WHAT IS REQUIRED: Restate the entries below word for word, omitting nothing.

[Stored data entries]
# # # # # # #

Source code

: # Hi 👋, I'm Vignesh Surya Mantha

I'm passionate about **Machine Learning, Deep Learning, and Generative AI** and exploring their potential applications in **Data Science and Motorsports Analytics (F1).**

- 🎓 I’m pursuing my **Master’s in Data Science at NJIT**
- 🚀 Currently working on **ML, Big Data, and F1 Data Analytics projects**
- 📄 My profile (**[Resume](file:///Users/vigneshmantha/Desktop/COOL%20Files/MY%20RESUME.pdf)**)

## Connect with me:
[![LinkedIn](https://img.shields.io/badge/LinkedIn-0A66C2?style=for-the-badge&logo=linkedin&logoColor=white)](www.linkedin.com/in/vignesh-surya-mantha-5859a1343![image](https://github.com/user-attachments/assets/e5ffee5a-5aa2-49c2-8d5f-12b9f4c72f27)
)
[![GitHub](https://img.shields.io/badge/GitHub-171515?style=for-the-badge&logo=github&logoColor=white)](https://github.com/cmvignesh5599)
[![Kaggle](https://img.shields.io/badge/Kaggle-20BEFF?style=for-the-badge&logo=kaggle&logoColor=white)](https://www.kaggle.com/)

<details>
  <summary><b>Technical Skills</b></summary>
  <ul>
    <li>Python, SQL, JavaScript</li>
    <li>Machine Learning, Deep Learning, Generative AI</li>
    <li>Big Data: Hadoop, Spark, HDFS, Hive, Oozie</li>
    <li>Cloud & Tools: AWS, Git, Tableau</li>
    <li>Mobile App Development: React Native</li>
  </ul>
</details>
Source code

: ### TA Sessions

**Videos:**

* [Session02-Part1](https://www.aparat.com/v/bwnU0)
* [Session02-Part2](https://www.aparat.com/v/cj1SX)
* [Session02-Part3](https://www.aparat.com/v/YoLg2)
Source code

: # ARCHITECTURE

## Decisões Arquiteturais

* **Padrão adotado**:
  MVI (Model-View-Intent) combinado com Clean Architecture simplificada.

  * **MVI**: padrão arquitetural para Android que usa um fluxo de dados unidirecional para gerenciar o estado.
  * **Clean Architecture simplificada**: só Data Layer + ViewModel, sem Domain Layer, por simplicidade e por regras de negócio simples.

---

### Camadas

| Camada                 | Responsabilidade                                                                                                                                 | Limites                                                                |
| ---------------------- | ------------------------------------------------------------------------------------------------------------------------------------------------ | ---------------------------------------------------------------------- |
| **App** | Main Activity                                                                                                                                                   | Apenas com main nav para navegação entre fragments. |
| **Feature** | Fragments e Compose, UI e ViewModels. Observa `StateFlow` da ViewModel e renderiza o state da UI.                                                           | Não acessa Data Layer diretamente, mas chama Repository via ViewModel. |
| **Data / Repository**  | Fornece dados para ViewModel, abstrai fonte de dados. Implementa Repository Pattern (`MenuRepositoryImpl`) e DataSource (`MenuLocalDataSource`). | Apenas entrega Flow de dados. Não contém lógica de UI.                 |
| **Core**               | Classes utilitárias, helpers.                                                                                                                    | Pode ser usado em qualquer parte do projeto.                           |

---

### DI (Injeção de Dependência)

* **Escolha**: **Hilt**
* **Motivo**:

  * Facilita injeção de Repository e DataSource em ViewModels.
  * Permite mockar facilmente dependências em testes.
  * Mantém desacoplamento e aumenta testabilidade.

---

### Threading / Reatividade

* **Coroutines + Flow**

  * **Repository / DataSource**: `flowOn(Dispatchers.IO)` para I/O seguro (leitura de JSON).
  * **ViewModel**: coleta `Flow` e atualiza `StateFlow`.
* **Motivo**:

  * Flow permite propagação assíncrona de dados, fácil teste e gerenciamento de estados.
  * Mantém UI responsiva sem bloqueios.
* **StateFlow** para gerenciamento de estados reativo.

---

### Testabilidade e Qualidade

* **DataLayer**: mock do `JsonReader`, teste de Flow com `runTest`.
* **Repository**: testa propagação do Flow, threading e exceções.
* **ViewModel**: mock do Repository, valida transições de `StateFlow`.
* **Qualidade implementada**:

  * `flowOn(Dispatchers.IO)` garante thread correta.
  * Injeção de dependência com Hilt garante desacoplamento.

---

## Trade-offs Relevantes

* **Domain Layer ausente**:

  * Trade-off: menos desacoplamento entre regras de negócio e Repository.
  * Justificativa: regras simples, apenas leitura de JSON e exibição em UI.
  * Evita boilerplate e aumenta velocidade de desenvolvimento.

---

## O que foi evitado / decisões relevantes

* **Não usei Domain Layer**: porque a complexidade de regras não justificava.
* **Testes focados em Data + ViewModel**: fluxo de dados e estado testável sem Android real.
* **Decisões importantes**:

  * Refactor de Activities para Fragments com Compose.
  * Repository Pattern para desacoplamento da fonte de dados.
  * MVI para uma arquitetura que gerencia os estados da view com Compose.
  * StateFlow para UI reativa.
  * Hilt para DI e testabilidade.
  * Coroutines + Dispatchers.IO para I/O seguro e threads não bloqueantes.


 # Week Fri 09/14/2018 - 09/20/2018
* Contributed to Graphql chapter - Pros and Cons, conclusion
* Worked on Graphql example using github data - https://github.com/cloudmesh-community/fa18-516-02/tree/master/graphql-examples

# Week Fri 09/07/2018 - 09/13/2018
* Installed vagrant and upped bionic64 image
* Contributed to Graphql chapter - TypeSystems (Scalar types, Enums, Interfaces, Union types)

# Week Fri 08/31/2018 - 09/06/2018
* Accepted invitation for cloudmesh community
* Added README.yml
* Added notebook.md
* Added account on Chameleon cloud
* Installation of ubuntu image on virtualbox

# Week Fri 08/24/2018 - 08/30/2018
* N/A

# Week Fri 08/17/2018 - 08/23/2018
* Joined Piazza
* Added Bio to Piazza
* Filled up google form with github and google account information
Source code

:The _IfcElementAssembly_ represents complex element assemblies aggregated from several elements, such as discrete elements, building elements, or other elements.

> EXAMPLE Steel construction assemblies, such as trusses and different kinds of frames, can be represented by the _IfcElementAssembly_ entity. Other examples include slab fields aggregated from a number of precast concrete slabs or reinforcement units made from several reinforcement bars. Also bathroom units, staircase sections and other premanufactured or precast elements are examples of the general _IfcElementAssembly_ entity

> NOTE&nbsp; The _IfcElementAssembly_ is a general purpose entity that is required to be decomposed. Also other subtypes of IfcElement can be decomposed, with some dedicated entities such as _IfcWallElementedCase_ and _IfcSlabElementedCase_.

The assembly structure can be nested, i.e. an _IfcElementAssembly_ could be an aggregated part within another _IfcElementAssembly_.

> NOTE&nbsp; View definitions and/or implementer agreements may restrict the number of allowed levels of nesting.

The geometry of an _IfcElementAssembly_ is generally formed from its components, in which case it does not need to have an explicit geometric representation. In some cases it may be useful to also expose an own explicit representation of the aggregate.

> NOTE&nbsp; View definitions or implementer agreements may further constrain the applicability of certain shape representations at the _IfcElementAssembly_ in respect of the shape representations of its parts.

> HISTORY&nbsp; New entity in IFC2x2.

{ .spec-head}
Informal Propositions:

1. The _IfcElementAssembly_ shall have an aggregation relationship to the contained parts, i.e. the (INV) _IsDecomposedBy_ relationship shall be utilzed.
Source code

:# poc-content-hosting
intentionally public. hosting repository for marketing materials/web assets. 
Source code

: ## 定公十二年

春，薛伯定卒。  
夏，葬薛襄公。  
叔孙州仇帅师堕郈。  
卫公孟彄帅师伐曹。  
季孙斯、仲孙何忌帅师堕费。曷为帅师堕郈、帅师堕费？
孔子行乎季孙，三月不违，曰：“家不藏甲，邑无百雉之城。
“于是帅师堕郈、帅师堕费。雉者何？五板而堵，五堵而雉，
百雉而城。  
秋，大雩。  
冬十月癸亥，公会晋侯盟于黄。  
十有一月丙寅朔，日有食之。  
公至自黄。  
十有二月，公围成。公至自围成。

# # # # # # #

COMPLETED TASK:
Source code

: # Hi 👋, I'm Vignesh Surya Mantha

I'm passionate about **Machine Learning, Deep Learning, and Generative AI** and exploring their potential applications in **Data Science and Motorsports Analytics (F1).**

- 🎓 I’m pursuing my **Master’s in Data Science at NJIT**
- 🚀 Currently working on **ML, Big Data, and F1 Data Analytics projects**
- 📄 My profile (**[Resume](file:///Users/vigneshmantha/Desktop/COOL%20Files/MY%20RESUME.pdf)**)

## Connect with me:
[![LinkedIn](https://img.shields.io/badge/LinkedIn-0A66C2?style=for-the-badge&logo=linkedin&logoColor=white)](www.linkedin.com/in/vignesh-surya-mantha-5859a1343![image](https://github.com/user-attachments/assets/e5ffee5a-5aa2-49c2-8d5f-12b9f4c72f27)
)
[![GitHub](https://img.shields.io/badge/GitHub-171515?style=for-the-badge&logo=github&logoColor=white)](https://github.com/cmvignesh5599)
[![Kaggle](https://img.shields.io/badge/Kaggle-20BEFF?style=for-the-badge&logo=kaggle&logoColor=white)](https://www.kaggle.com/)

<details>
  <summary><b>Technical Skills</b></summary>
  <ul>
    <li>Python, SQL, JavaScript</li>
    <li>Machine Learning, Deep Learning, Generative AI</li>
    <li>Big Data: Hadoop, Spark, HDFS, Hive, Oozie</li>
    <li>Cloud & Tools: AWS, Git, Tableau</li>
    <li>Mobile App Development: React Native</li>
  </ul>
</details>
Source code

: ### TA Sessions

**Videos:**

* [Session02-Part1](https://www.aparat.com/v/bwnU0)
* [Session02-Part2](https://www.aparat.com/v/cj1SX)
* [Session02-Part3](https://www.aparat.com/v/YoLg2)
Source code

: # ARCHITECTURE

## Decisões Arquiteturais

* **Padrão adotado**:
  MVI (Model-View-Intent) combinado com Clean Architecture simplificada.

  * **MVI**: padrão arquitetural para Android que usa um fluxo de dados unidirecional para gerenciar o estado.
  * **Clean Architecture simplificada**: só Data Layer + ViewModel, sem Domain Layer, por simplicidade e por regras de negócio simples.

---

### Camadas

| Camada                 | Responsabilidade                                                                                                                                 | Limites                                                                |
| ---------------------- | ------------------------------------------------------------------------------------------------------------------------------------------------ | ---------------------------------------------------------------------- |
| **App** | Main Activity                                                                                                                                                   | Apenas com main nav para navegação entre fragments. |
| **Feature** | Fragments e Compose, UI e ViewModels. Observa `StateFlow` da ViewModel e renderiza o state da UI.                                                           | Não acessa Data Layer diretamente, mas chama Repository via ViewModel. |
| **Data / Repository**  | Fornece dados para ViewModel, abstrai fonte de dados. Implementa Repository Pattern (`MenuRepositoryImpl`) e DataSource (`MenuLocalDataSource`). | Apenas entrega Flow de dados. Não contém lógica de UI.                 |
| **Core**               | Classes utilitárias, helpers.                                                                                                                    | Pode ser usado em qualquer parte do projeto.                           |

---

### DI (Injeção de Dependência)

* **Escolha**: **Hilt**
* **Motivo**:

  * Facilita injeção de Repository e DataSource em ViewModels.
  * Permite mockar facilmente dependências em testes.
  * Mantém desacoplamento e aumenta testabilidade.

---

### Threading / Reatividade

* **Coroutines + Flow**

  * **Repository / DataSource**: `flowOn(Dispatchers.IO)` para I/O seguro (leitura de JSON).
  * **ViewModel**: coleta `Flow` e atualiza `StateFlow`.
* **Motivo**:

  * Flow permite propagação assíncrona de dados, fácil teste e gerenciamento de estados.
  * Mantém UI responsiva sem bloqueios.
* **StateFlow** para gerenciamento de estados reativo.

---

### Testabilidade e Qualidade

* **DataLayer**: mock do `JsonReader`, teste de Flow com `runTest`.
* **Repository**: testa propagação do Flow, threading e exceções.
* **ViewModel**: mock do Repository, valida transições de `StateFlow`.
* **Qualidade implementada**:

  * `flowOn(Dispatchers.IO)` garante thread correta.
  * Injeção de dependência com Hilt garante desacoplamento.

---

## Trade-offs Relevantes

* **Domain Layer ausente**:

  * Trade-off: menos desacoplamento entre regras de negócio e Repository.
  * Justificativa: regras simples, apenas leitura de JSON e exibição em UI.
  * Evita boilerplate e aumenta velocidade de desenvolvimento.

---

## O que foi evitado / decisões relevantes

* **Não usei Domain Layer**: porque a complexidade de regras não justificava.
* **Testes focados em Data + ViewModel**: fluxo de dados e estado testável sem Android real.
* **Decisões importantes**:

  * Refactor de Activities para Fragments com Compose.
  * Repository Pattern para desacoplamento da fonte de dados.
  * MVI para uma arquitetura que gerencia os estados da view com Compose.
  * StateFlow para UI reativa.
  * Hilt para DI e testabilidade.
  * Coroutines + Dispatchers.IO para I/O seguro e threads não bloqueantes.


 # Week Fri 09/14/2018 - 09/20/2018
* Contributed to Graphql chapter - Pros and Cons, conclusion
* Worked on Graphql example using github data - https://github.com/cloudmesh-community/fa18-516-02/tree/master/graphql-examples

# Week Fri 09/07/2018 - 09/13/2018
* Installed vagrant and upped bionic64 image
* Contributed to Graphql chapter - TypeSystems (Scalar types, Enums, Interfaces, Union types)

# Week Fri 08/31/2018 - 09/06/2018
* Accepted invitation for cloudmesh community
* Added README.yml
* Added notebook.md
* Added account on Chameleon cloud
* Installation of ubuntu image on virtualbox

# Week Fri 08/24/2018 - 08/30/2018
* N/A

# Week Fri 08/17/2018 - 08/23/2018
* Joined Piazza
* Added Bio to Piazza
* Filled up google form with github and google account information
Source code

:The _IfcElementAssembly_ represents complex element assemblies aggregated from several elements, such as discrete elements, building elements, or other elements.

> EXAMPLE Steel construction assemblies, such as trusses and different kinds of frames, can be represented by the _IfcElementAssembly_ entity. Other examples include slab fields aggregated from a number of precast concrete slabs or reinforcement units made from several reinforcement bars. Also bathroom units, staircase sections and other premanufactured or precast elements are examples of the general _IfcElementAssembly_ entity

> NOTE&nbsp; The _IfcElementAssembly_ is a general purpose entity that is required to be decomposed. Also other subtypes of IfcElement can be decomposed, with some dedicated entities such as _IfcWallElementedCase_ and _IfcSlabElementedCase_.

The assembly structure can be nested, i.e. an _IfcElementAssembly_ could be an aggregated part within another _IfcElementAssembly_.

> NOTE&nbsp; View definitions and/or implementer agreements may restrict the number of allowed levels of nesting.

The geometry of an _IfcElementAssembly_ is generally formed from its components, in which case it does not need to have an explicit geometric representation. In some cases it may be useful to also expose an own explicit representation of the aggregate.

> NOTE&nbsp; View definitions or implementer agreements may further constrain the applicability of certain shape representations at the _IfcElementAssembly_ in respect of the shape representations of its parts.

> HISTORY&nbsp; New entity in IFC2x2.

{ .spec-head}
Informal Propositions:

1. The _IfcElementAssembly_ shall have an aggregation relationship to the contained parts, i.e. the (INV) _IsDecomposedBy_ relationship shall be utilzed.
Source code

:# poc-content-hosting
intentionally public. hosting repository for marketing materials/web assets. 
Source code

: ## 定公十二年

春，薛伯定卒。  
夏，葬薛襄公。  
叔孙州仇帅师堕郈。  
卫公孟彄帅师伐曹。  
季孙斯、仲孙何忌帅师堕费。曷为帅师堕郈、帅师堕费？
孔子行乎季孙，三月不违，曰：“家不藏甲，邑无百雉之城。
“于是帅师堕郈、帅师堕费。雉者何？五板而堵，五堵而雉，
百雉而城。  
秋，大雩。  
冬十月癸亥，公会晋侯盟于黄。  
十有一月丙寅朔，日有食之。  
公至自黄。  
十有二月，公围成。公至自围成。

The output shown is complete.